── PROVIDED RECORDS
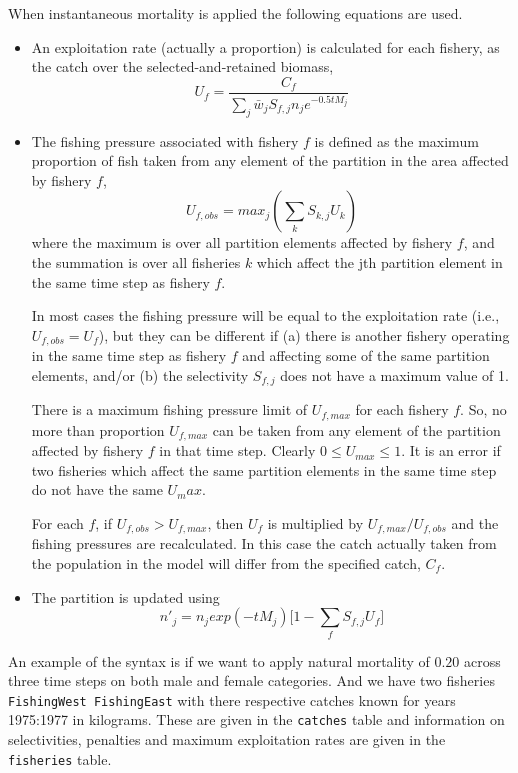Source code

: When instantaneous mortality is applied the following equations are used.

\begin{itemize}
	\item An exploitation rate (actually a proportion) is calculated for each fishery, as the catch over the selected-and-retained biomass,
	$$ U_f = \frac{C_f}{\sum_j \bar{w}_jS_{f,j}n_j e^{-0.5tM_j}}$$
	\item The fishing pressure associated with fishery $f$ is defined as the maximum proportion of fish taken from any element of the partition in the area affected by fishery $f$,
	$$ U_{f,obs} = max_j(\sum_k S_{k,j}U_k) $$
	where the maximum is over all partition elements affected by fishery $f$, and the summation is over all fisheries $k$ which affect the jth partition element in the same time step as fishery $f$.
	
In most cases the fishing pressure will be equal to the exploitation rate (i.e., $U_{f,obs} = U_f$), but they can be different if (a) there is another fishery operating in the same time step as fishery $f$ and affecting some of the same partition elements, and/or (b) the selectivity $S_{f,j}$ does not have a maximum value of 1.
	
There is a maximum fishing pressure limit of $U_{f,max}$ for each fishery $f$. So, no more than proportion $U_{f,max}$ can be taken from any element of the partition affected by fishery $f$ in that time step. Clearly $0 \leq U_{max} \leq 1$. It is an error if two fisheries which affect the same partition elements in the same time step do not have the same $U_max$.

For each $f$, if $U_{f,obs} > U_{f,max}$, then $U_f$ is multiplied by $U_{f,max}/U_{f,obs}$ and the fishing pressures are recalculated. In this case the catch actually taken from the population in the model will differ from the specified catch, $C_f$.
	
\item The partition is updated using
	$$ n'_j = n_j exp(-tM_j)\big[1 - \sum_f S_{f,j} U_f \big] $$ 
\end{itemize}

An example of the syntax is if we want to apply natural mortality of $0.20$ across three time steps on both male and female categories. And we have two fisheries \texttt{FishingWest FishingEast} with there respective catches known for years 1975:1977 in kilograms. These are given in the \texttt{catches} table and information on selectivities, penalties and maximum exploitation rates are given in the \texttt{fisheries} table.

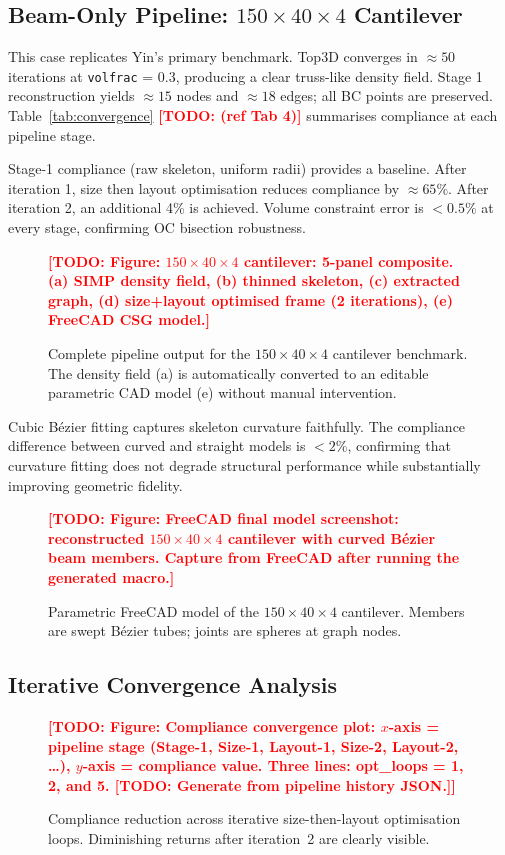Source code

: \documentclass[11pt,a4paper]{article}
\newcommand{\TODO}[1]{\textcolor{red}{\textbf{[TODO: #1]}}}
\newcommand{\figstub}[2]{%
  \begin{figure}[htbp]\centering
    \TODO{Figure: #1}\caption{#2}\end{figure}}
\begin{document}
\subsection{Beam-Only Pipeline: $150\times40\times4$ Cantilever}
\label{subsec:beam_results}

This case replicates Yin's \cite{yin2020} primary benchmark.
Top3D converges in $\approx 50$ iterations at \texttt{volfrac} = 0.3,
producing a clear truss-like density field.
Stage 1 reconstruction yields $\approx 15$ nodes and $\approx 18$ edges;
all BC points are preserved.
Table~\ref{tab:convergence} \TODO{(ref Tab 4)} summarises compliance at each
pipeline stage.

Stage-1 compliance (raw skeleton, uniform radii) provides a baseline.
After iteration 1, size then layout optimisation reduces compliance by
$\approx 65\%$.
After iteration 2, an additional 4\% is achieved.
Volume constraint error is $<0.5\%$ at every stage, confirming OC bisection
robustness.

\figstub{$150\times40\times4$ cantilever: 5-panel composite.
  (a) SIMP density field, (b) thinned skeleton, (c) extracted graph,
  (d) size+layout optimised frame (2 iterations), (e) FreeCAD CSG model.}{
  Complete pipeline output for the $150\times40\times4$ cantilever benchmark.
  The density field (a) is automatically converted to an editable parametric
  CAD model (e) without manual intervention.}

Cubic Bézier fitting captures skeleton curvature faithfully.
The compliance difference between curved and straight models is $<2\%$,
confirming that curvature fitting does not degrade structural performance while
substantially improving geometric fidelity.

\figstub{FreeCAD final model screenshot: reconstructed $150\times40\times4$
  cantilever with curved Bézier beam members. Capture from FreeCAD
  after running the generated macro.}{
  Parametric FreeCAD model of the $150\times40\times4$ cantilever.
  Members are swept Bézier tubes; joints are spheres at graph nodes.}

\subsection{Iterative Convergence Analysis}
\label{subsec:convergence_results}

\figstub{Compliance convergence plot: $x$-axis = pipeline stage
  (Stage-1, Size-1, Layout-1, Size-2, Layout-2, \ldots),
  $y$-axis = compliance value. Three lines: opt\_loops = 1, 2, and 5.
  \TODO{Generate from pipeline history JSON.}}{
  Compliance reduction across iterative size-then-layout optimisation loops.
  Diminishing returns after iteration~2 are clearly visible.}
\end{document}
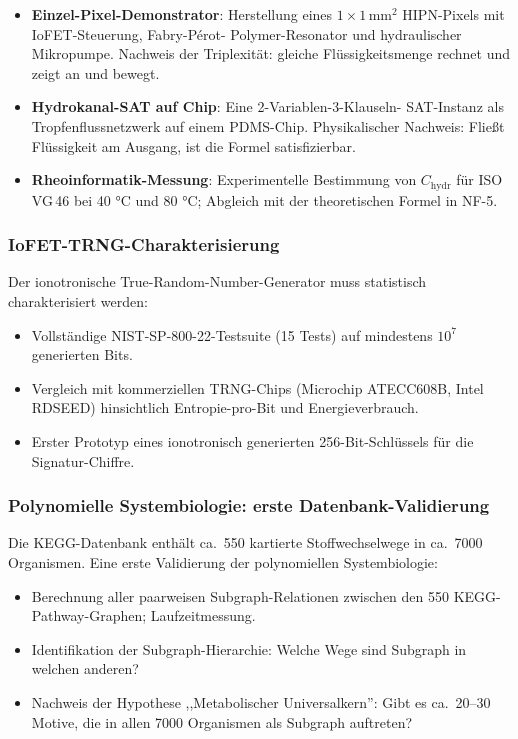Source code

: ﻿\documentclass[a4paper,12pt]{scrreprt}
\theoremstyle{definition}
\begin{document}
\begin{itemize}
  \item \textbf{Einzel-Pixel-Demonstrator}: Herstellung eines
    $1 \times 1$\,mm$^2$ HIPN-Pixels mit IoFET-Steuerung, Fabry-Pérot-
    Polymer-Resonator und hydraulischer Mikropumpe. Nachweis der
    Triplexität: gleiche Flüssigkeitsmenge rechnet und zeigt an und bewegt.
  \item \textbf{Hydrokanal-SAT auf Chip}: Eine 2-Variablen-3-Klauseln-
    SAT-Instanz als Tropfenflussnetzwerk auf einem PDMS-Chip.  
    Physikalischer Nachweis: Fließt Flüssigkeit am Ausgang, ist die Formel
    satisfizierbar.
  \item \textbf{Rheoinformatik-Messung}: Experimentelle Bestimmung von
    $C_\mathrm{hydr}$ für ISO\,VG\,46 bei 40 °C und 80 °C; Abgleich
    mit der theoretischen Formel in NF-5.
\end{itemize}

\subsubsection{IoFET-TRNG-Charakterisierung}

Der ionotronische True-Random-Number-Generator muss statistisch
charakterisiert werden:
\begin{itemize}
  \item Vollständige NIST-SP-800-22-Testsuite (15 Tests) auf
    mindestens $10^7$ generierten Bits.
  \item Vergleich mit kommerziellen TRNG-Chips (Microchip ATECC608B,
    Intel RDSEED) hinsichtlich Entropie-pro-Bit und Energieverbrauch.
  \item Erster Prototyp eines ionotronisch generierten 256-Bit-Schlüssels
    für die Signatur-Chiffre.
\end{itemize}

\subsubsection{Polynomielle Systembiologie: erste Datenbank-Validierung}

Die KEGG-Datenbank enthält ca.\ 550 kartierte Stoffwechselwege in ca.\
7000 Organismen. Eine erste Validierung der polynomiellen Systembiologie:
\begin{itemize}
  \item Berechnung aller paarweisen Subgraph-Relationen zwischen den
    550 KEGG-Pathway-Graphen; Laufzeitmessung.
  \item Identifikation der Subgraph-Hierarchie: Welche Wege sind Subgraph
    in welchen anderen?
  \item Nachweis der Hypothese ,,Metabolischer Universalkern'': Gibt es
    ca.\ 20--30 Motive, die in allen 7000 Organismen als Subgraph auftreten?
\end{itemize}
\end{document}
────
── PROVIDED RECORDS
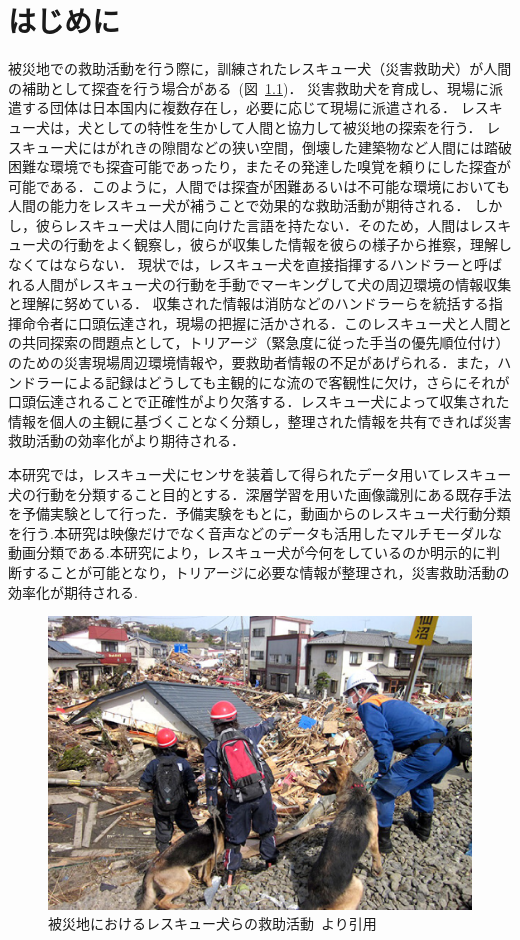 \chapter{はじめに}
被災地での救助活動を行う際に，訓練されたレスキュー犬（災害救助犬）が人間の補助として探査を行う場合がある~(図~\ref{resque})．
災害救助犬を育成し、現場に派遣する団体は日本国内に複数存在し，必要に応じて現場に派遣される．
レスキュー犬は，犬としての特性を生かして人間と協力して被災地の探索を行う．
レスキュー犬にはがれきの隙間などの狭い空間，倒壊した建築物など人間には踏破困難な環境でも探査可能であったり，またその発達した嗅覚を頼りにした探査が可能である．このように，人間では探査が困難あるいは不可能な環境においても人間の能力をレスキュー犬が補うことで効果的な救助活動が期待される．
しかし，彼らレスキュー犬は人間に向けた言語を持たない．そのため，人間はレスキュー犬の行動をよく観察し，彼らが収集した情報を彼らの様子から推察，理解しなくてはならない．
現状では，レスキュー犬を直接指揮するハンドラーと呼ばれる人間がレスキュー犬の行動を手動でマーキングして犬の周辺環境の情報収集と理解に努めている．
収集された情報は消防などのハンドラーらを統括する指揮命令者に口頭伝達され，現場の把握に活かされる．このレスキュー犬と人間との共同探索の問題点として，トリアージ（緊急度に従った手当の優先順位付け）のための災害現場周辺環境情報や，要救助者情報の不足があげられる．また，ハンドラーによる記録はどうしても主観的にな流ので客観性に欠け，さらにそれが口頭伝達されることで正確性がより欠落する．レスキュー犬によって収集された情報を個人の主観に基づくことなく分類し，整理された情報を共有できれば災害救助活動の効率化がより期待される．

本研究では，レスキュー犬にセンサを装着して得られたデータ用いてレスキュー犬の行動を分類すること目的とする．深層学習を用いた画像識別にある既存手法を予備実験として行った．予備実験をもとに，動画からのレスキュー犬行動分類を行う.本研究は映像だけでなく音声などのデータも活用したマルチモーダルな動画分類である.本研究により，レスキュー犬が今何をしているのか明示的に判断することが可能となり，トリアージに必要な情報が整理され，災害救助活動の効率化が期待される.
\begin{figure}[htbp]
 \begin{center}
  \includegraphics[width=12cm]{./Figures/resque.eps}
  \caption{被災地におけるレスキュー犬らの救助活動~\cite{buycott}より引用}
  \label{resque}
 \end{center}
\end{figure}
────
YOUR INSTRUCTIONS →
Which lines above hold the string "generierten"? Show each of them.

ANSWER SPACE →
    mindestens $10^7$ generierten Bits.
  \item Erster Prototyp eines ionotronisch generierten 256-Bit-Schlüssels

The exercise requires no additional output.